Closed eli-kasa closed 1 year ago
Hi @eli-kasa. One of the most common errors is that Secret
is not labeled: kubectl label secret mongodb-atlas-operator-api-key atlas.mongodb.com/type=credentials -n mongodb-atlas-system
(https://www.mongodb.com/docs/atlas/reference/atlas-operator/ak8so-quick-start/#create-a-secret-with-your-api-keys-and-organization-id)
Another reason could be that you installed the operator only to the mongodb-atlas-system
namespace. Please check the WATCH_NAMESPACE
env variable in the operator Deployment
resource.
@igor-karpukhin Thanks, but yes, the operators credential secret is properly labeled as are all of the ref password secrets.

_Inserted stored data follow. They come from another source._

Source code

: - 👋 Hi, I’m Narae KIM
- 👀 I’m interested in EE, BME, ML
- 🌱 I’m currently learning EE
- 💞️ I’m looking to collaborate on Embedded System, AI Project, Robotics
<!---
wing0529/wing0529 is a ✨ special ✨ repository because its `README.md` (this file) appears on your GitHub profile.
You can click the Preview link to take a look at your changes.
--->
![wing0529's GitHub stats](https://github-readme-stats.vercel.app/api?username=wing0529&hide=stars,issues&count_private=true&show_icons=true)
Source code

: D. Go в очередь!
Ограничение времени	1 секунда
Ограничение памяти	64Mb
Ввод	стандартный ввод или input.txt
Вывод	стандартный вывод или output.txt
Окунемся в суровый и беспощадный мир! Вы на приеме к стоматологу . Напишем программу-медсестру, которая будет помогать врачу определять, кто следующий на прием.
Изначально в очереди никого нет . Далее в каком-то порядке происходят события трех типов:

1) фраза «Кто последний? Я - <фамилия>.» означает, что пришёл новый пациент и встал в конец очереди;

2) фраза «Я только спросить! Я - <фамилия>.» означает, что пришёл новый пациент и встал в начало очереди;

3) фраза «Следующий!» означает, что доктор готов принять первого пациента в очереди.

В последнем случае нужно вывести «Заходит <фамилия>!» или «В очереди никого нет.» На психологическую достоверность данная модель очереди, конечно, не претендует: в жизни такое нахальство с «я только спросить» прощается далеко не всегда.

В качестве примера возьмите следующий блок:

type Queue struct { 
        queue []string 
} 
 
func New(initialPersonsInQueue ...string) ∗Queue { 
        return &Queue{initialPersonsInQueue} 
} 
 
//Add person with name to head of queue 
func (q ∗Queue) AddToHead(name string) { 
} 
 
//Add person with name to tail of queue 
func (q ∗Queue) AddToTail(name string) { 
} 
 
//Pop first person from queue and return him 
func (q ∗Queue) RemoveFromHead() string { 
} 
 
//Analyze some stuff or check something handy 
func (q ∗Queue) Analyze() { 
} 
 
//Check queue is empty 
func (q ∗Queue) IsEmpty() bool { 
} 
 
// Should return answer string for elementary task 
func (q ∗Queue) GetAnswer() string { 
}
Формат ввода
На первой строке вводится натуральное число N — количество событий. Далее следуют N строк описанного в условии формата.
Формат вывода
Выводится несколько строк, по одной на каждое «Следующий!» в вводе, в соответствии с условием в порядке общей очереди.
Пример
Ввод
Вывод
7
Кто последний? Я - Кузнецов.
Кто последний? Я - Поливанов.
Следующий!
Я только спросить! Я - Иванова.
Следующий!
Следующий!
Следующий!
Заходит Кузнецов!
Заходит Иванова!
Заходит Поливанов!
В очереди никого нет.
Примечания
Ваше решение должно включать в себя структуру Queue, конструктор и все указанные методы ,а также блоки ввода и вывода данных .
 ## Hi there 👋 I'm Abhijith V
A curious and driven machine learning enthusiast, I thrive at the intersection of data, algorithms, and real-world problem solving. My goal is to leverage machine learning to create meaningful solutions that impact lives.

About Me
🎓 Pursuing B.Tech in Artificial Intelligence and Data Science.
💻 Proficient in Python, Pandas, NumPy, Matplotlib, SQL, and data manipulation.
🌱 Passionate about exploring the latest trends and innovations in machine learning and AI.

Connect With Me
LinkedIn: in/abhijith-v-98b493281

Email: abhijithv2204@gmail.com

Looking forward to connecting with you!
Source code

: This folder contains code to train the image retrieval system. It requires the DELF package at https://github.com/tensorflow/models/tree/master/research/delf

The Operator deployment has these env:
env:
- name: OPERATOR_POD_NAME
valueFrom:
fieldRef:
apiVersion: v1
fieldPath: metadata.name
- name: OPERATOR_NAMESPACE
valueFrom:
fieldRef:
apiVersion: v1
fieldPath: metadata.namespace
WATCH_NAMESPACE
is not defined. I'm also having trouble find documentation on this parameter, either here on github or on the official MongoDB documentation site... I can find similar var for the Enterprise K8s Operator... does that documentation apply to the Atlas Operator as well, and if I set WATCH_NAMESPACE
to *
will that address this issue? Not setting it already appears to have the behavior of watching everything, at least on create events...
For hopefully more clarity, as stated in the issue, everything creates fine IF you create the AtlasDatabaseUser
after the AtlasDeployment
, regardless of namespace (since the operator is not scoped to one by WATCH_NAMESPACE
and appears to have a cluster role + binding that grants what appears to be needed), it will create the corresponding {project}-{cluster}-{user}
secret
with connection strings for the deployment(s) in the same project, in the associated namespaces. What doesn't happen is if there is an existing AtlasDatabaseUser
defined in a namespace other than where the operator is deployed, it will not reconcile/create those secrets
for users in the other namespaces (unless you are creating the users AFTER the deployment).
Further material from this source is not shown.